> _Brief_:
From the data below, copy exactly the lines that lie between the one holding "eliminazione e aggiornamento" and the one holding "to other oversampling methods in", including both, and nothing more.

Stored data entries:
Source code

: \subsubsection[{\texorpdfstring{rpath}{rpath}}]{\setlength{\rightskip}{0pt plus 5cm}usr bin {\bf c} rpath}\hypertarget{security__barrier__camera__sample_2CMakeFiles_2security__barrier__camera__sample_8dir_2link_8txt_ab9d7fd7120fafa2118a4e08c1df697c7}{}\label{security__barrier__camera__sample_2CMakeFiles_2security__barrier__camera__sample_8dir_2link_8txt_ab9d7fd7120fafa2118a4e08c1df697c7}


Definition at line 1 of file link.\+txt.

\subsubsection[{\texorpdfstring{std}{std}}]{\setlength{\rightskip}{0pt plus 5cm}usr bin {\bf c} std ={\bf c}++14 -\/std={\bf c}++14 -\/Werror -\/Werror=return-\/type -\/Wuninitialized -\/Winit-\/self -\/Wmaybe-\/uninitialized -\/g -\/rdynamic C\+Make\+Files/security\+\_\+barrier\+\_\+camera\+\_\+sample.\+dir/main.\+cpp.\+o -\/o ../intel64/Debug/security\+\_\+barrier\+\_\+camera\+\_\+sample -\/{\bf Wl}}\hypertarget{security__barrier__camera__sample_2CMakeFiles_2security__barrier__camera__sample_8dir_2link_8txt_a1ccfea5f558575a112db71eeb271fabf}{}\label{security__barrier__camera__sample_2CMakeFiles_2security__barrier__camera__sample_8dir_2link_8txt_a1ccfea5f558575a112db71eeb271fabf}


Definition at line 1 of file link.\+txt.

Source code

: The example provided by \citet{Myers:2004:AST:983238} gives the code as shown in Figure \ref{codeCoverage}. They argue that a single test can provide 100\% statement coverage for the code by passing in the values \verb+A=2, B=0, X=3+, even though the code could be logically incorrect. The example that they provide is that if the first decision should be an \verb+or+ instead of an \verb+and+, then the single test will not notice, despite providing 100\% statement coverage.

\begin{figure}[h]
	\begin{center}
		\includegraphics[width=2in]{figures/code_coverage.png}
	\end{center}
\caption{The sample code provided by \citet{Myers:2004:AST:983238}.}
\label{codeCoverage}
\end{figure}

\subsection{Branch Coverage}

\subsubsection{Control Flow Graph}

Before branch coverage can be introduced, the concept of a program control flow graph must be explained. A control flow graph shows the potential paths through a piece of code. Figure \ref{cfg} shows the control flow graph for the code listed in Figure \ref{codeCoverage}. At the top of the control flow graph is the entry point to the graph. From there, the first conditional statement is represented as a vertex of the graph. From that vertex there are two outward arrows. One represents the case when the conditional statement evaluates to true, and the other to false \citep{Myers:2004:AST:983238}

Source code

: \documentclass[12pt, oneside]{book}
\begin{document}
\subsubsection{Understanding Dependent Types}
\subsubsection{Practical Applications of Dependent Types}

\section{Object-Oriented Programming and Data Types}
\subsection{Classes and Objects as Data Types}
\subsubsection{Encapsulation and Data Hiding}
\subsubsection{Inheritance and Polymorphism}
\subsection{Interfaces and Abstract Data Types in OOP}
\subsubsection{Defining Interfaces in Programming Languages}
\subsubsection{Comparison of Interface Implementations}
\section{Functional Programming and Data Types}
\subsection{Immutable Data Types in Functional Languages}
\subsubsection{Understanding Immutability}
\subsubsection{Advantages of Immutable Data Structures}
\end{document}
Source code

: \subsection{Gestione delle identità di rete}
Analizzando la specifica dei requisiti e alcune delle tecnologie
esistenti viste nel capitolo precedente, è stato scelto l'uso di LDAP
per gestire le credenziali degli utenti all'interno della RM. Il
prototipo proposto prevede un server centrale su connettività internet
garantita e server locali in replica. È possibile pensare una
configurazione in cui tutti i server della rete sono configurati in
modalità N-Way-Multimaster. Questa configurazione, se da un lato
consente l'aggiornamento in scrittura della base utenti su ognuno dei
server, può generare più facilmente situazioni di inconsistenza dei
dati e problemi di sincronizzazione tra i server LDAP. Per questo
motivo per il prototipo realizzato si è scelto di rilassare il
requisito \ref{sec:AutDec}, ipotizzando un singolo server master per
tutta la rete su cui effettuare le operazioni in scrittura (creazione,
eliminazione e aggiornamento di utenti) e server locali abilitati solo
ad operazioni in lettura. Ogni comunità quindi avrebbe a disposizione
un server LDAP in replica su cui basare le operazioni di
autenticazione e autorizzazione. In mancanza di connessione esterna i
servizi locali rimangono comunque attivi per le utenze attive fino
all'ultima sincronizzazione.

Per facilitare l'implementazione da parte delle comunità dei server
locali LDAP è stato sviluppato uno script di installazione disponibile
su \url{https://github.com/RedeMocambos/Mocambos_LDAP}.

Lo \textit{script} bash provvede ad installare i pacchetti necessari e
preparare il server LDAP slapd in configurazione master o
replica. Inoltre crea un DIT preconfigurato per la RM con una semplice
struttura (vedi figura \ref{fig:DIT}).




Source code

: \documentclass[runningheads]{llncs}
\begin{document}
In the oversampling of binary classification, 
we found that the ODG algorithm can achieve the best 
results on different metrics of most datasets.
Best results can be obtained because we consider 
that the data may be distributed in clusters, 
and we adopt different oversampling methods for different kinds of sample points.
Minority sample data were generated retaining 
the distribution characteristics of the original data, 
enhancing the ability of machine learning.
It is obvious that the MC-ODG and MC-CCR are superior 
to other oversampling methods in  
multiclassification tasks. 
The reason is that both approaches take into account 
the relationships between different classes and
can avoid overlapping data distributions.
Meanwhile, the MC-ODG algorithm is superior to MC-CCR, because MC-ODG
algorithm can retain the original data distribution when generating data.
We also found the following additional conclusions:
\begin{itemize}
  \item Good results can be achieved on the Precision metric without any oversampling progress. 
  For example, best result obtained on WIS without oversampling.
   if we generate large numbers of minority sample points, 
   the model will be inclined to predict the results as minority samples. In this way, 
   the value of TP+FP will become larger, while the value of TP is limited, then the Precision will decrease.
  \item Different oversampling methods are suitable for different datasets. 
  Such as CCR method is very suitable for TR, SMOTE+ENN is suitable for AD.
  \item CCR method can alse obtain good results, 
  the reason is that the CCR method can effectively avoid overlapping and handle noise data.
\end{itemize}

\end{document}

> _Written response_:
eliminazione e aggiornamento di utenti) e server locali abilitati solo
ad operazioni in lettura. Ogni comunità quindi avrebbe a disposizione
un server LDAP in replica su cui basare le operazioni di
autenticazione e autorizzazione. In mancanza di connessione esterna i
servizi locali rimangono comunque attivi per le utenze attive fino
all'ultima sincronizzazione.

Per facilitare l'implementazione da parte delle comunità dei server
locali LDAP è stato sviluppato uno script di installazione disponibile
su \url{https://github.com/RedeMocambos/Mocambos_LDAP}.

Lo \textit{script} bash provvede ad installare i pacchetti necessari e
preparare il server LDAP slapd in configurazione master o
replica. Inoltre crea un DIT preconfigurato per la RM con una semplice
struttura (vedi figura \ref{fig:DIT}).




Source code

: \documentclass[runningheads]{llncs}
\begin{document}
In the oversampling of binary classification, 
we found that the ODG algorithm can achieve the best 
results on different metrics of most datasets.
Best results can be obtained because we consider 
that the data may be distributed in clusters, 
and we adopt different oversampling methods for different kinds of sample points.
Minority sample data were generated retaining 
the distribution characteristics of the original data, 
enhancing the ability of machine learning.
It is obvious that the MC-ODG and MC-CCR are superior 
to other oversampling methods in  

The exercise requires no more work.